In either case, flattenJoin
splits conjunctive predicates, i.e. removes And
expressions and gives their child expressions.
// Use Catalyst DSL to create a logical plan
// Example 1: One cross join
import org.apache.spark.sql.catalyst.dsl.plans._
val t1 = table("t1")
import org.apache.spark.sql.catalyst.dsl.expressions._
val id = "id".expr
import org.apache.spark.sql.catalyst.plans.Cross
val plan = t1.join(t1, joinType = Cross)
scala> println(plan.numberedTreeString)
00 'Join Cross
01 :- 'UnresolvedRelation `t1`
02 +- 'UnresolvedRelation `t1`
import org.apache.spark.sql.catalyst.planning.ExtractFiltersAndInnerJoins
val (plans, conditions) = ExtractFiltersAndInnerJoins.flattenJoin(plan)
assert(plans.size == 2)
assert(conditions.size == 0)
// Example 2: One inner join with a filter
val t2 = table("t2")
val plan = t1.join(t2).where("t1".expr === "t2".expr)
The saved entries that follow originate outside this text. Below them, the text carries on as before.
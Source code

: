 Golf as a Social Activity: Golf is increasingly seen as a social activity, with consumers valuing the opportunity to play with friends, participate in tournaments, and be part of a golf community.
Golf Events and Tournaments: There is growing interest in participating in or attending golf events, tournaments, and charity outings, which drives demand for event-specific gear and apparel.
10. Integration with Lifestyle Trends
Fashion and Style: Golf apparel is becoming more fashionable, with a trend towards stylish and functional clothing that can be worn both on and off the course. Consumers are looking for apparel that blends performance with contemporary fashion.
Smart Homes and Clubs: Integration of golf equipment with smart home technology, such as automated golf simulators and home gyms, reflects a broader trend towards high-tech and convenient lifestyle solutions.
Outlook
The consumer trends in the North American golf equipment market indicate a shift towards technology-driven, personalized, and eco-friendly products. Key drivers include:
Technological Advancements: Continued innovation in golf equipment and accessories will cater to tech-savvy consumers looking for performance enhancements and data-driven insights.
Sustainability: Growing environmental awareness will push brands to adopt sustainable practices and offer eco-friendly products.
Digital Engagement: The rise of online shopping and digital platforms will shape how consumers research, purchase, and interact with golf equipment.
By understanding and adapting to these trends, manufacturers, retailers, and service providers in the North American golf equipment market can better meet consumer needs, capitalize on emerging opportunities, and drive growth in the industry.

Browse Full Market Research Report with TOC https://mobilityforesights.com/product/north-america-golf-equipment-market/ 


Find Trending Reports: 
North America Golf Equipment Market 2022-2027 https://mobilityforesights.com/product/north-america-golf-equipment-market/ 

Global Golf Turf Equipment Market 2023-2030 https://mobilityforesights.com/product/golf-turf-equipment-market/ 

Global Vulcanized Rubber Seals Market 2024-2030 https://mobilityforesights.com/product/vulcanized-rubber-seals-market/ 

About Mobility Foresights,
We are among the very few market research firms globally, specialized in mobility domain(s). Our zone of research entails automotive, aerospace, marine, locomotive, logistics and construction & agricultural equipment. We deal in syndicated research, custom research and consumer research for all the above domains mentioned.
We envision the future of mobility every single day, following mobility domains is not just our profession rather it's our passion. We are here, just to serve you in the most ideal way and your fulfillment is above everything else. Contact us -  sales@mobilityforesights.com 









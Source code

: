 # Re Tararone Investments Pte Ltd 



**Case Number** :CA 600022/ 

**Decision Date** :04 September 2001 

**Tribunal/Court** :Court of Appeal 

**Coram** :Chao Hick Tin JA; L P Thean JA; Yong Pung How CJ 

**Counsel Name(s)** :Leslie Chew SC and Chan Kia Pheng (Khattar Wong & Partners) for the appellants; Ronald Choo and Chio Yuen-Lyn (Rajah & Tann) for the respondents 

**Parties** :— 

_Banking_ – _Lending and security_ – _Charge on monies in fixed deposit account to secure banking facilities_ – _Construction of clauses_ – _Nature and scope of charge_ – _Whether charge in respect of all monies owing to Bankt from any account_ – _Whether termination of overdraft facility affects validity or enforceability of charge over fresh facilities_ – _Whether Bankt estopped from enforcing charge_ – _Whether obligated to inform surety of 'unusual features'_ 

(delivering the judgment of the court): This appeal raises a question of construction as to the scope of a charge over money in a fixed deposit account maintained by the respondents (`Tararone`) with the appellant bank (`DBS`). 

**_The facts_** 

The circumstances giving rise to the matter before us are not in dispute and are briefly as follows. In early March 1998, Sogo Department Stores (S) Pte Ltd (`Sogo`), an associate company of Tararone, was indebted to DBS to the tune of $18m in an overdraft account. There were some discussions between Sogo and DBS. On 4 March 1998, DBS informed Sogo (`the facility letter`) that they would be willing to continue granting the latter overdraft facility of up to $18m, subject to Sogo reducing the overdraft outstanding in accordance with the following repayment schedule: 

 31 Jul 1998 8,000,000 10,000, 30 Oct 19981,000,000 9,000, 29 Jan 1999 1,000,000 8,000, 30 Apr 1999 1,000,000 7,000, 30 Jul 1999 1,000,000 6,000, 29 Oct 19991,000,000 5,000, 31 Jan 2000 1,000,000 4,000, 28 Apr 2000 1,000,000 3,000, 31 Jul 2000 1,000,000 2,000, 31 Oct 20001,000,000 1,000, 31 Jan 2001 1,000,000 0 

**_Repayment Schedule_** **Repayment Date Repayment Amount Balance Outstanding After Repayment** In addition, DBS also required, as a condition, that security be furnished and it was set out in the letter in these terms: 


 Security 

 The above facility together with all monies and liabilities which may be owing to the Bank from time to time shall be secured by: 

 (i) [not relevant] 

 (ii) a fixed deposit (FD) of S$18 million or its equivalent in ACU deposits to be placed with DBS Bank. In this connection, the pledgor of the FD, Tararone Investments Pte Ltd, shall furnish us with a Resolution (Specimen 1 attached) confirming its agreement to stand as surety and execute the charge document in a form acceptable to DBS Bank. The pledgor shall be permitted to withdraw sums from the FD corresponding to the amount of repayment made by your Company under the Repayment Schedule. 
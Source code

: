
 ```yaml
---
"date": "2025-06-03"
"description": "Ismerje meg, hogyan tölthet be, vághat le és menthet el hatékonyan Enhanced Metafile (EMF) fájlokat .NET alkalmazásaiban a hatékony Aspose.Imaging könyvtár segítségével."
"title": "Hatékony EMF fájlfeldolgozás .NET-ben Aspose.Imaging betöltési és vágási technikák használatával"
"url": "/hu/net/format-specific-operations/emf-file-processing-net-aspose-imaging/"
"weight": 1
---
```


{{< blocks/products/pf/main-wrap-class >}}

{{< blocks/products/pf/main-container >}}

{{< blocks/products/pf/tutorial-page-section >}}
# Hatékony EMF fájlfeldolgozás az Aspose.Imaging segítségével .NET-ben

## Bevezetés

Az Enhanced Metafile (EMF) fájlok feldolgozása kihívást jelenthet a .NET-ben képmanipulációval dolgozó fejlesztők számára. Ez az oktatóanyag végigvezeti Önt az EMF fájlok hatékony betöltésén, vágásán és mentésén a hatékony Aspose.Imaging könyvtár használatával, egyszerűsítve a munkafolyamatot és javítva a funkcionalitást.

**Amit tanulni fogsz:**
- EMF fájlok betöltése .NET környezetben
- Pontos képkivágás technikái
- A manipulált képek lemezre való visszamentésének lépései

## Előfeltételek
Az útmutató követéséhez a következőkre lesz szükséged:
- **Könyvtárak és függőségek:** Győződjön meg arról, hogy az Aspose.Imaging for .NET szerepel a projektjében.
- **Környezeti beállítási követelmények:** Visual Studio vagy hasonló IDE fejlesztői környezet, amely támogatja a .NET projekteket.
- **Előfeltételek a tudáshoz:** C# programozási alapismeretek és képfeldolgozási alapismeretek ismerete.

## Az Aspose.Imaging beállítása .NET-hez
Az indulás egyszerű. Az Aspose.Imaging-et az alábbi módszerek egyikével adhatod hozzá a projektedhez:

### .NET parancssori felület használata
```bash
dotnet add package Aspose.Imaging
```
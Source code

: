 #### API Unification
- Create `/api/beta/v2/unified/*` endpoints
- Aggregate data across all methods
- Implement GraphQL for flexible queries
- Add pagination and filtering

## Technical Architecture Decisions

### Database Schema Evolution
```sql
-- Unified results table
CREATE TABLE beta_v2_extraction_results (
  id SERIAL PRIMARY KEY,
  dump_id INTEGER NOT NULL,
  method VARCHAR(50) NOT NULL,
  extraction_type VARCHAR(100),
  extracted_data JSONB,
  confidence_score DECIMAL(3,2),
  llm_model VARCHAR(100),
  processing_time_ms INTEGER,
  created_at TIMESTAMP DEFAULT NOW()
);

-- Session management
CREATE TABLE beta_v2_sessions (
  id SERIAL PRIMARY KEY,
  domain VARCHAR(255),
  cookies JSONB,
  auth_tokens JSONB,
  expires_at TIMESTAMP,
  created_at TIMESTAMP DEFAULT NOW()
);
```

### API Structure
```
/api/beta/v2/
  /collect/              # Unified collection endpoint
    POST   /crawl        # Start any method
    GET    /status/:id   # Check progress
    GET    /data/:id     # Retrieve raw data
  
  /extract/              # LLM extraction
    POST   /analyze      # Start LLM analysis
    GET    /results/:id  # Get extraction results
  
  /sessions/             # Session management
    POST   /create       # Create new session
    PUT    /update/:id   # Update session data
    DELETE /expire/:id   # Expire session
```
scala> println(plan.numberedTreeString)
00 'Filter (t1 = t2)
01 +- 'Join Inner
02 :- 'UnresolvedRelation `t1`
03 +- 'UnresolvedRelation `t2`
val (plans, conditions) = ExtractFiltersAndInnerJoins.flattenJoin(plan)
assert(plans.size == 2)
assert(conditions.size == 1)
// Example 3: One inner and one cross join with a compound filter
val plan = t1.
join(t1, joinType = Cross).
join(t2).
where("t2.id".expr === "t1.id".expr && "t1.id".expr > 10)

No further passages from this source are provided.